At next Wednesday's Rachel Carson Memorial Lecture, Sandra Steingraber, an international expert on the environmental links to cancer and reproductive health, will back this view up: “When our environment is contaminated with toxic chemicals, so too are we. The simple biological truth of toxic trespass raises human rights questions of the most fundamental sort.”

“Everyone now has a cocktail of poisonous chemicals in their bodies,” said PAN UK. “A test has revealed 20 pesticides and other contaminants in the body tissue of six volunteers from PAN UK. The laboratory described residue levels in five of the six of those tested as “significant”, “well above background” or “above background”.

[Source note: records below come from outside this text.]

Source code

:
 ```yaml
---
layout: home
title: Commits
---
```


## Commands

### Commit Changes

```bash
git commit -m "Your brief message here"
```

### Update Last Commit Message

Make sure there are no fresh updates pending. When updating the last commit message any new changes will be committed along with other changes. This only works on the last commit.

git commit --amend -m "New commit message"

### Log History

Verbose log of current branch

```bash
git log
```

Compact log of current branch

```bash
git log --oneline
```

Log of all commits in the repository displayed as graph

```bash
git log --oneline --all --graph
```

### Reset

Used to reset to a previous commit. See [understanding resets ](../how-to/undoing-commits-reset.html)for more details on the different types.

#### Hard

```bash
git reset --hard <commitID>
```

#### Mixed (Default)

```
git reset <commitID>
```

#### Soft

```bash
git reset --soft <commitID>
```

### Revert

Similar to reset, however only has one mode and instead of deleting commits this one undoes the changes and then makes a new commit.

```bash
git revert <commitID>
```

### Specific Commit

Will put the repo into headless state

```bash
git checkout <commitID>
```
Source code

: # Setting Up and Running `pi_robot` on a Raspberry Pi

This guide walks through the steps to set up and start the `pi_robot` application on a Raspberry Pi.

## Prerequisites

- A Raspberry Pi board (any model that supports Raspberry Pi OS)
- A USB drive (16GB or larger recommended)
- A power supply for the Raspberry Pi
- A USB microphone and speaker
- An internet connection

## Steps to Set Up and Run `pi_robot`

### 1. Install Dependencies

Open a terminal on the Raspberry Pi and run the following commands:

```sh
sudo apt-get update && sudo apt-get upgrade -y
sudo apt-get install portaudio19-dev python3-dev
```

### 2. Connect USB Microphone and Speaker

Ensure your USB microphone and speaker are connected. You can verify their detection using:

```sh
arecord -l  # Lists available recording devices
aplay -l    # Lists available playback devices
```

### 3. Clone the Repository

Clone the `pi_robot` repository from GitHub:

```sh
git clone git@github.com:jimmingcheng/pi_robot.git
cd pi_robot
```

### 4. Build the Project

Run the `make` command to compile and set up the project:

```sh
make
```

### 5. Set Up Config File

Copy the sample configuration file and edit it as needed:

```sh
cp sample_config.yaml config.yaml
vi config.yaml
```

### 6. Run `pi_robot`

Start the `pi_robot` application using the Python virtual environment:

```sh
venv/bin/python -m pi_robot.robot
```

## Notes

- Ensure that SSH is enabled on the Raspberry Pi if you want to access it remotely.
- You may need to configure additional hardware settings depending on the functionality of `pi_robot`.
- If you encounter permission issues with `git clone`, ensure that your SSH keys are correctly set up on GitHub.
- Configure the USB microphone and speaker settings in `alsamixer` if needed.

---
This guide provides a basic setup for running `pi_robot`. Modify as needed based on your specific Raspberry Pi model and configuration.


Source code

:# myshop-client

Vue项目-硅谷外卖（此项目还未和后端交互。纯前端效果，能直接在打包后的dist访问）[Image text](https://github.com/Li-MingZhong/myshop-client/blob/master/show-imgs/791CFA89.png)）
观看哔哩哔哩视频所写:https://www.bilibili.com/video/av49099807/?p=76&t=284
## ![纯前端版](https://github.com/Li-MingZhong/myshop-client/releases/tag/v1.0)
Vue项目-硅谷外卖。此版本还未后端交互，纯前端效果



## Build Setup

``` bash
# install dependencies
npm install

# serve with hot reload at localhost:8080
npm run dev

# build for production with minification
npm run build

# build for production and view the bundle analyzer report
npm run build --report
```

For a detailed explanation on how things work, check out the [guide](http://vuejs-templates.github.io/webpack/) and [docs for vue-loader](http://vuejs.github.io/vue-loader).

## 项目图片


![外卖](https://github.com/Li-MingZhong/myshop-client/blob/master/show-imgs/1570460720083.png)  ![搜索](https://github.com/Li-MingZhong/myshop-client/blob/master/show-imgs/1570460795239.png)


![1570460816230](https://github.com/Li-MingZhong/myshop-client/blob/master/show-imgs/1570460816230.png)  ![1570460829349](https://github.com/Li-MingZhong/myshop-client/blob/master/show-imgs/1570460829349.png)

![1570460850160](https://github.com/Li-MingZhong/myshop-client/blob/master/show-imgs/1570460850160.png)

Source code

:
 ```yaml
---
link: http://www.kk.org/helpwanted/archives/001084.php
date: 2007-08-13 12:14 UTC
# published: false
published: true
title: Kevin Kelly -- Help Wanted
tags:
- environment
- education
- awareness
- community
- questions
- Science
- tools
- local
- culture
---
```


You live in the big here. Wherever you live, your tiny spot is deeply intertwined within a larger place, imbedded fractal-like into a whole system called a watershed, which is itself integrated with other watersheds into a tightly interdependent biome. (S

In her lecture, Steingraber will raise the questions: “Who benefits from the ongoing dependencies of our industrial and agricultural systems on chemicals with suspected links to cancer, birth defects, and brain damage? Who pays the price? What are the responsibilities of governments to prevent harm and compel the transformation toward a non-toxic economy? And what are our responsibilities as individual citizens.”

PAN UK claims to promote “healthy food, agriculture and an environment which will provide food and meet public health needs without dependence on toxic chemicals, and without harm to food producers and agricultural workers. PAN UK is a non-profit organisation that works nationally and internationally with like-minded groups and individuals concerned with health, environment and development to eliminate the hazards of pesticides, reduce dependence on pesticides, and to increase sustainable and ecological alternatives” its literature says.

PAN UK is running a right to know campaign to ensure people know what pesticides are being used and when. It wants the government to make it mandatory for pesticide users to give the public advance warning, and put up signs in fields near houses and where there are rights of way. It also wants food labelling to show which pesticides were used in its production.